◆ **Problem statement**: An exact transcription of every record is needed.

◆ **Materials provided**:
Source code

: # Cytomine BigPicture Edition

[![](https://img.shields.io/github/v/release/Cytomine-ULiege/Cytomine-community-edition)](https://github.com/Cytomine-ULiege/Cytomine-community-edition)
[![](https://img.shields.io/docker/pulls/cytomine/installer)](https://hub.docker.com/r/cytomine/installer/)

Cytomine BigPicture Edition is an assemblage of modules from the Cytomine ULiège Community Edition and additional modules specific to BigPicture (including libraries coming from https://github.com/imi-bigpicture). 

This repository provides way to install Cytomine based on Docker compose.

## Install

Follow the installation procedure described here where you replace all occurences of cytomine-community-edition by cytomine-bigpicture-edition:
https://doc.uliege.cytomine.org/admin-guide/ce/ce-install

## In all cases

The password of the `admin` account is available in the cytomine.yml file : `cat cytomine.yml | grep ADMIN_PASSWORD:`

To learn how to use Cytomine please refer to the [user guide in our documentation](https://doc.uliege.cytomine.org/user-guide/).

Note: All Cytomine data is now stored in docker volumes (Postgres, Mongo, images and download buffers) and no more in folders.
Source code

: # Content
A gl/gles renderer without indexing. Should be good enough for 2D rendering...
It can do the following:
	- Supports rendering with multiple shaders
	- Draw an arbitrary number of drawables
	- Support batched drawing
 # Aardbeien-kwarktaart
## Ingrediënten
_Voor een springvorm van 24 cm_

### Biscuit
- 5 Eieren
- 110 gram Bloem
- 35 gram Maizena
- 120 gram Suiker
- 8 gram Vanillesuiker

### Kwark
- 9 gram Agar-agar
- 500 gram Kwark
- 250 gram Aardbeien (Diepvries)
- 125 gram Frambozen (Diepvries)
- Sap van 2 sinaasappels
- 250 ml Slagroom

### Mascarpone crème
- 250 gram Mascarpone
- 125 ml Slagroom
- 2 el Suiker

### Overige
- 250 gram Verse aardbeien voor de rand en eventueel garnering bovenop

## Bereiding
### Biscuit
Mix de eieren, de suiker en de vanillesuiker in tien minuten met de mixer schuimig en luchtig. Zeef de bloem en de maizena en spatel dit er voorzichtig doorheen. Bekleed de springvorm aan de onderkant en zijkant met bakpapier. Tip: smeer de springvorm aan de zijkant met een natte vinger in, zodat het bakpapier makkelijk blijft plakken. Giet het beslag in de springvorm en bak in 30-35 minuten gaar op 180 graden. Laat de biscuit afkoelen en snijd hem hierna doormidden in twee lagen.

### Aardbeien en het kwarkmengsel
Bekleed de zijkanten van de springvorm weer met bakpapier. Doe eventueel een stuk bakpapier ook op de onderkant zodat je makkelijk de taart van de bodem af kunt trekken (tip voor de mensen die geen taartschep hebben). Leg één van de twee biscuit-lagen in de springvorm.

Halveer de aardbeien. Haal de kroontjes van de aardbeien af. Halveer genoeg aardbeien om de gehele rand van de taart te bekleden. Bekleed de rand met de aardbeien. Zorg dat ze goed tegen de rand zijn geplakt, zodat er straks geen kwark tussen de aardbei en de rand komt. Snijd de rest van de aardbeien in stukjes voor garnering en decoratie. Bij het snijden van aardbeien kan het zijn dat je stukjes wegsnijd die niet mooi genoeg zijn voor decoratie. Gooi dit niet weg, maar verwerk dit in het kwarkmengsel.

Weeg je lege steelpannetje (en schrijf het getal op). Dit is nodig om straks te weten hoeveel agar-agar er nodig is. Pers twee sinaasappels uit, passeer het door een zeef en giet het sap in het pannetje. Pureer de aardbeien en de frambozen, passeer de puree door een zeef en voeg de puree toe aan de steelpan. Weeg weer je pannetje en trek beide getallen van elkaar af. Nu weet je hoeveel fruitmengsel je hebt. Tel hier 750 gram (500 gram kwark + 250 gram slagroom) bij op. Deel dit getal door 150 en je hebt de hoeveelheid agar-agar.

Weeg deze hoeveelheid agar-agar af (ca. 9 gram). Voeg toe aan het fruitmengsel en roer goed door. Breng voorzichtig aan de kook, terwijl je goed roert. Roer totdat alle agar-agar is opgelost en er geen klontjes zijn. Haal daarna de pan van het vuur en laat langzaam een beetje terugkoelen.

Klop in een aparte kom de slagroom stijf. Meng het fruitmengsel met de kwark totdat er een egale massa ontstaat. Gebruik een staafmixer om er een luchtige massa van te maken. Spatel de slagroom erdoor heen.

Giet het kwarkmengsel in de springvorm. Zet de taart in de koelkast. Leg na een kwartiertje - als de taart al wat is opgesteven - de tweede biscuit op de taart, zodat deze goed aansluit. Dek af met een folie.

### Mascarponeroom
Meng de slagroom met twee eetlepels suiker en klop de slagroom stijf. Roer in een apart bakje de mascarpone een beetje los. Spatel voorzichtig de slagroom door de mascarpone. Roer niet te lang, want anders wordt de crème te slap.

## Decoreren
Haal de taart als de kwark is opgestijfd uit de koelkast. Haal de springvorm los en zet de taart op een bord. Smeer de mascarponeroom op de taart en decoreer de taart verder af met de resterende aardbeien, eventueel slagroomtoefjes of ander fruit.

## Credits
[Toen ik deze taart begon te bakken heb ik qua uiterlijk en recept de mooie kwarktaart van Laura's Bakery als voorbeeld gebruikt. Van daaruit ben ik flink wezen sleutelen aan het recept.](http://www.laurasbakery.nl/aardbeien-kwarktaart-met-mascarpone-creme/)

◆ **Output**:
Source code

: # Cytomine BigPicture Edition

[![](https://img.shields.io/github/v/release/Cytomine-ULiege/Cytomine-community-edition)](https://github.com/Cytomine-ULiege/Cytomine-community-edition)
[![](https://img.shields.io/docker/pulls/cytomine/installer)](https://hub.docker.com/r/cytomine/installer/)

Cytomine BigPicture Edition is an assemblage of modules from the Cytomine ULiège Community Edition and additional modules specific to BigPicture (including libraries coming from https://github.com/imi-bigpicture). 

This repository provides way to install Cytomine based on Docker compose.

## Install

Follow the installation procedure described here where you replace all occurences of cytomine-community-edition by cytomine-bigpicture-edition:
https://doc.uliege.cytomine.org/admin-guide/ce/ce-install

## In all cases

The password of the `admin` account is available in the cytomine.yml file : `cat cytomine.yml | grep ADMIN_PASSWORD:`

To learn how to use Cytomine please refer to the [user guide in our documentation](https://doc.uliege.cytomine.org/user-guide/).

Note: All Cytomine data is now stored in docker volumes (Postgres, Mongo, images and download buffers) and no more in folders.
Source code

: # Content
A gl/gles renderer without indexing. Should be good enough for 2D rendering...
It can do the following:
	- Supports rendering with multiple shaders
	- Draw an arbitrary number of drawables
	- Support batched drawing
 # Aardbeien-kwarktaart
## Ingrediënten
_Voor een springvorm van 24 cm_

### Biscuit
- 5 Eieren
- 110 gram Bloem
- 35 gram Maizena
- 120 gram Suiker
- 8 gram Vanillesuiker

### Kwark
- 9 gram Agar-agar
- 500 gram Kwark
- 250 gram Aardbeien (Diepvries)
- 125 gram Frambozen (Diepvries)
- Sap van 2 sinaasappels
- 250 ml Slagroom

### Mascarpone crème
- 250 gram Mascarpone
- 125 ml Slagroom
- 2 el Suiker

### Overige
- 250 gram Verse aardbeien voor de rand en eventueel garnering bovenop

## Bereiding
### Biscuit
Mix de eieren, de suiker en de vanillesuiker in tien minuten met de mixer schuimig en luchtig. Zeef de bloem en de maizena en spatel dit er voorzichtig doorheen. Bekleed de springvorm aan de onderkant en zijkant met bakpapier. Tip: smeer de springvorm aan de zijkant met een natte vinger in, zodat het bakpapier makkelijk blijft plakken. Giet het beslag in de springvorm en bak in 30-35 minuten gaar op 180 graden. Laat de biscuit afkoelen en snijd hem hierna doormidden in twee lagen.

### Aardbeien en het kwarkmengsel
Bekleed de zijkanten van de springvorm weer met bakpapier. Doe eventueel een stuk bakpapier ook op de onderkant zodat je makkelijk de taart van de bodem af kunt trekken (tip voor de mensen die geen taartschep hebben). Leg één van de twee biscuit-lagen in de springvorm.

Halveer de aardbeien. Haal de kroontjes van de aardbeien af. Halveer genoeg aardbeien om de gehele rand van de taart te bekleden. Bekleed de rand met de aardbeien. Zorg dat ze goed tegen de rand zijn geplakt, zodat er straks geen kwark tussen de aardbei en de rand komt. Snijd de rest van de aardbeien in stukjes voor garnering en decoratie. Bij het snijden van aardbeien kan het zijn dat je stukjes wegsnijd die niet mooi genoeg zijn voor decoratie. Gooi dit niet weg, maar verwerk dit in het kwarkmengsel.

Weeg je lege steelpannetje (en schrijf het getal op). Dit is nodig om straks te weten hoeveel agar-agar er nodig is. Pers twee sinaasappels uit, passeer het door een zeef en giet het sap in het pannetje. Pureer de aardbeien en de frambozen, passeer de puree door een zeef en voeg de puree toe aan de steelpan. Weeg weer je pannetje en trek beide getallen van elkaar af. Nu weet je hoeveel fruitmengsel je hebt. Tel hier 750 gram (500 gram kwark + 250 gram slagroom) bij op. Deel dit getal door 150 en je hebt de hoeveelheid agar-agar.

Weeg deze hoeveelheid agar-agar af (ca. 9 gram). Voeg toe aan het fruitmengsel en roer goed door. Breng voorzichtig aan de kook, terwijl je goed roert. Roer totdat alle agar-agar is opgelost en er geen klontjes zijn. Haal daarna de pan van het vuur en laat langzaam een beetje terugkoelen.

Klop in een aparte kom de slagroom stijf. Meng het fruitmengsel met de kwark totdat er een egale massa ontstaat. Gebruik een staafmixer om er een luchtige massa van te maken. Spatel de slagroom erdoor heen.

Giet het kwarkmengsel in de springvorm. Zet de taart in de koelkast. Leg na een kwartiertje - als de taart al wat is opgesteven - de tweede biscuit op de taart, zodat deze goed aansluit. Dek af met een folie.

### Mascarponeroom
Meng de slagroom met twee eetlepels suiker en klop de slagroom stijf. Roer in een apart bakje de mascarpone een beetje los. Spatel voorzichtig de slagroom door de mascarpone. Roer niet te lang, want anders wordt de crème te slap.

## Decoreren
Haal de taart als de kwark is opgestijfd uit de koelkast. Haal de springvorm los en zet de taart op een bord. Smeer de mascarponeroom op de taart en decoreer de taart verder af met de resterende aardbeien, eventueel slagroomtoefjes of ander fruit.

## Credits
[Toen ik deze taart begon te bakken heb ik qua uiterlijk en recept de mooie kwarktaart van Laura's Bakery als voorbeeld gebruikt. Van daaruit ben ik flink wezen sleutelen aan het recept.](http://www.laurasbakery.nl/aardbeien-kwarktaart-met-mascarpone-creme/)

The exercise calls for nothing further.